- Task statement -
Every line containing "mozilla" should be copied out. Go through the entries and find them.

- Information given -

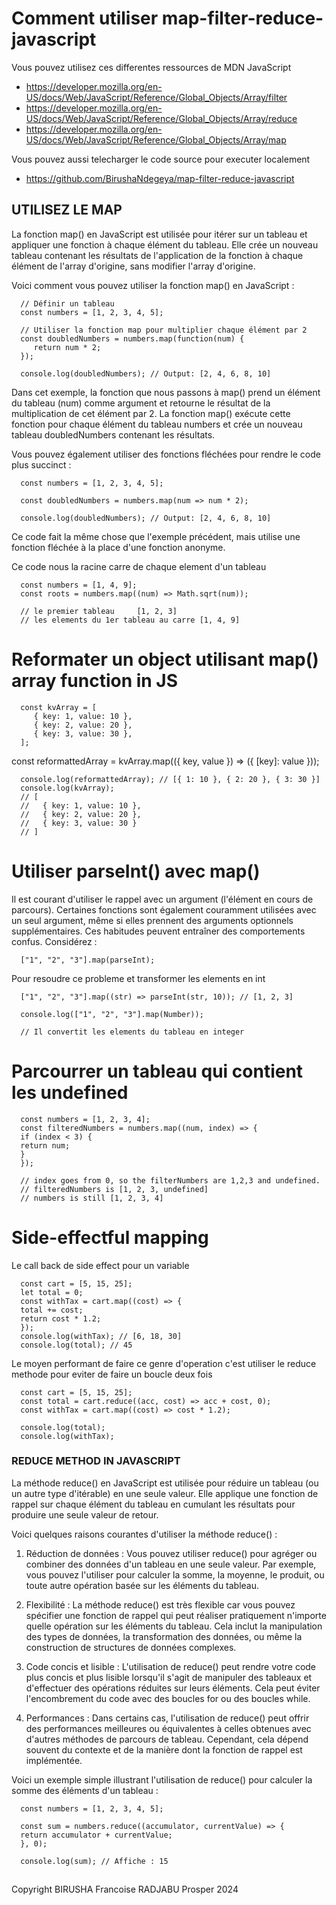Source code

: # Comment utiliser map-filter-reduce-javascript

Vous pouvez utilisez ces differentes ressources de MDN JavaScript
- https://developer.mozilla.org/en-US/docs/Web/JavaScript/Reference/Global_Objects/Array/filter
- https://developer.mozilla.org/en-US/docs/Web/JavaScript/Reference/Global_Objects/Array/reduce
- https://developer.mozilla.org/en-US/docs/Web/JavaScript/Reference/Global_Objects/Array/map

Vous pouvez aussi telecharger le code source pour executer localement

- https://github.com/BirushaNdegeya/map-filter-reduce-javascript


## UTILISEZ LE MAP

La fonction map() en JavaScript est utilisée pour itérer sur un tableau et appliquer une fonction à chaque élément du tableau. Elle crée un nouveau tableau contenant les résultats de l'application de la fonction à chaque élément de l'array d'origine, sans modifier l'array d'origine.

Voici comment vous pouvez utiliser la fonction map() en JavaScript :

      // Définir un tableau
      const numbers = [1, 2, 3, 4, 5];

      // Utiliser la fonction map pour multiplier chaque élément par 2
      const doubledNumbers = numbers.map(function(num) {
         return num * 2;
      });

      console.log(doubledNumbers); // Output: [2, 4, 6, 8, 10]

Dans cet exemple, la fonction que nous passons à map() prend un élément du tableau (num) comme argument et retourne le résultat de la multiplication de cet élément par 2. La fonction map() exécute cette fonction pour chaque élément du tableau numbers et crée un nouveau tableau doubledNumbers contenant les résultats.

Vous pouvez également utiliser des fonctions fléchées pour rendre le code plus succinct :


      const numbers = [1, 2, 3, 4, 5];

      const doubledNumbers = numbers.map(num => num * 2);

      console.log(doubledNumbers); // Output: [2, 4, 6, 8, 10]

Ce code fait la même chose que l'exemple précédent, mais utilise une fonction fléchée à la place d'une fonction anonyme.


Ce code nous la racine carre de chaque element d'un tableau

      const numbers = [1, 4, 9];
      const roots = numbers.map((num) => Math.sqrt(num));

      // le premier tableau     [1, 2, 3]
      // les elements du 1er tableau au carre [1, 4, 9]

# Reformater un object utilisant map() array function in JS

      const kvArray = [
         { key: 1, value: 10 },
         { key: 2, value: 20 },
         { key: 3, value: 30 },
      ];

   const reformattedArray = kvArray.map(({ key, value }) => ({ [key]: value }));

      console.log(reformattedArray); // [{ 1: 10 }, { 2: 20 }, { 3: 30 }]
      console.log(kvArray);
      // [
      //   { key: 1, value: 10 },
      //   { key: 2, value: 20 },
      //   { key: 3, value: 30 }
      // ]

# Utiliser parseInt() avec map()

Il est courant d'utiliser le rappel avec un argument (l'élément en cours de parcours). Certaines fonctions sont également couramment utilisées avec un seul argument, même si elles prennent des arguments optionnels supplémentaires. Ces habitudes peuvent entraîner des comportements confus. Considérez :

      ["1", "2", "3"].map(parseInt);

Pour resoudre ce probleme et transformer les elements en int

      ["1", "2", "3"].map((str) => parseInt(str, 10)); // [1, 2, 3]

      console.log(["1", "2", "3"].map(Number));

      // Il convertit les elements du tableau en integer


# Parcourrer un tableau qui contient les undefined

      const numbers = [1, 2, 3, 4];
      const filteredNumbers = numbers.map((num, index) => {
      if (index < 3) {
      return num;
      }
      });

      // index goes from 0, so the filterNumbers are 1,2,3 and undefined.
      // filteredNumbers is [1, 2, 3, undefined]
      // numbers is still [1, 2, 3, 4]

# Side-effectful mapping

Le call back de side effect pour un variable

      const cart = [5, 15, 25];
      let total = 0;
      const withTax = cart.map((cost) => {
      total += cost;
      return cost * 1.2;
      });
      console.log(withTax); // [6, 18, 30]
      console.log(total); // 45

Le moyen performant de faire ce genre d'operation c'est utiliser le reduce methode pour eviter de faire un boucle deux fois

      const cart = [5, 15, 25];
      const total = cart.reduce((acc, cost) => acc + cost, 0);
      const withTax = cart.map((cost) => cost * 1.2);

      console.log(total);
      console.log(withTax);


### REDUCE METHOD IN JAVASCRIPT


La méthode reduce() en JavaScript est utilisée pour réduire un tableau (ou un autre type d'itérable) en une seule valeur. Elle applique une fonction de rappel sur chaque élément du tableau en cumulant les résultats pour produire une seule valeur de retour.

Voici quelques raisons courantes d'utiliser la méthode reduce() :

1. Réduction de données : Vous pouvez utiliser reduce() pour agréger ou combiner des données d'un tableau en une seule valeur. Par exemple, vous pouvez l'utiliser pour calculer la somme, la moyenne, le produit, ou toute autre opération basée sur les éléments du tableau.

2. Flexibilité : La méthode reduce() est très flexible car vous pouvez spécifier une fonction de rappel qui peut réaliser pratiquement n'importe quelle opération sur les éléments du tableau. Cela inclut la manipulation des types de données, la transformation des données, ou même la construction de structures de données complexes.

3. Code concis et lisible : L'utilisation de reduce() peut rendre votre code plus concis et plus lisible lorsqu'il s'agit de manipuler des tableaux et d'effectuer des opérations réduites sur leurs éléments. Cela peut éviter l'encombrement du code avec des boucles for ou des boucles while.

4. Performances : Dans certains cas, l'utilisation de reduce() peut offrir des performances meilleures ou équivalentes à celles obtenues avec d'autres méthodes de parcours de tableau. Cependant, cela dépend souvent du contexte et de la manière dont la fonction de rappel est implémentée.

Voici un exemple simple illustrant l'utilisation de reduce() pour calculer la somme des éléments d'un tableau :

      const numbers = [1, 2, 3, 4, 5];

      const sum = numbers.reduce((accumulator, currentValue) => {
      return accumulator + currentValue;
      }, 0);

      console.log(sum); // Affiche : 15


## 

Copyright BIRUSHA Francoise RADJABU Prosper 2024
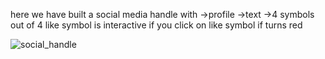 here we have built a social media handle with
->profile
->text
->4 symbols out of 4 like symbol is interactive 
if you click on like symbol if turns red

![social_handle](https://github.com/0gopi0/reactjs_mini_projects/assets/67084912/97f383a4-e3d2-4c8e-a42e-2e3ab987ffb3)
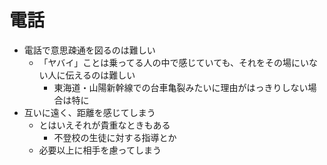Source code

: # 電話

- 電話で意思疎通を図るのは難しい
  - 「ヤバイ」ことは乗ってる人の中で感じていても、それをその場にいない人に伝えるのは難しい
    - 東海道・山陽新幹線での台車亀裂みたいに理由がはっきりしない場合は特に
- 互いに遠く、距離を感じてしまう
  - とはいえそれが貴重なときもある
    - 不登校の生徒に対する指導とか
  - 必要以上に相手を慮ってしまう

- Answer box -
- https://developer.mozilla.org/en-US/docs/Web/JavaScript/Reference/Global_Objects/Array/filter
- https://developer.mozilla.org/en-US/docs/Web/JavaScript/Reference/Global_Objects/Array/reduce
- https://developer.mozilla.org/en-US/docs/Web/JavaScript/Reference/Global_Objects/Array/map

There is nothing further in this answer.